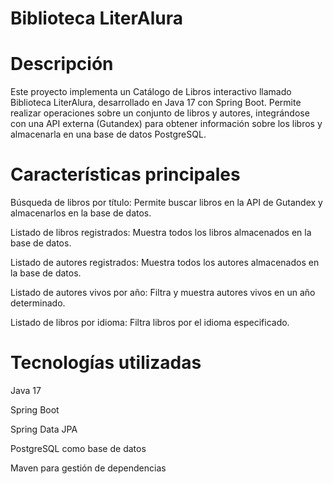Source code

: # Biblioteca LiterAlura

# Descripción

Este proyecto implementa un Catálogo de Libros interactivo llamado Biblioteca LiterAlura, desarrollado en Java 17 con Spring Boot. Permite realizar operaciones sobre un conjunto de libros y autores, integrándose con una API externa (Gutandex) para obtener información sobre los libros y almacenarla en una base de datos PostgreSQL.

# Características principales

Búsqueda de libros por título: Permite buscar libros en la API de Gutandex y almacenarlos en la base de datos.

Listado de libros registrados: Muestra todos los libros almacenados en la base de datos.

Listado de autores registrados: Muestra todos los autores almacenados en la base de datos.

Listado de autores vivos por año: Filtra y muestra autores vivos en un año determinado.

Listado de libros por idioma: Filtra libros por el idioma especificado.

# Tecnologías utilizadas

Java 17

Spring Boot

Spring Data JPA

PostgreSQL como base de datos

Maven para gestión de dependencias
+++
§ Aim of the task: Make an exact copy of the lines running from the one with "Listado de autores registrados: Muestra" to the last line of the listing, including both ends.

§ Written solution:
Listado de autores registrados: Muestra todos los autores almacenados en la base de datos.

Listado de autores vivos por año: Filtra y muestra autores vivos en un año determinado.

Listado de libros por idioma: Filtra libros por el idioma especificado.

# Tecnologías utilizadas

Java 17

Spring Boot

Spring Data JPA

PostgreSQL como base de datos

Maven para gestión de dependencias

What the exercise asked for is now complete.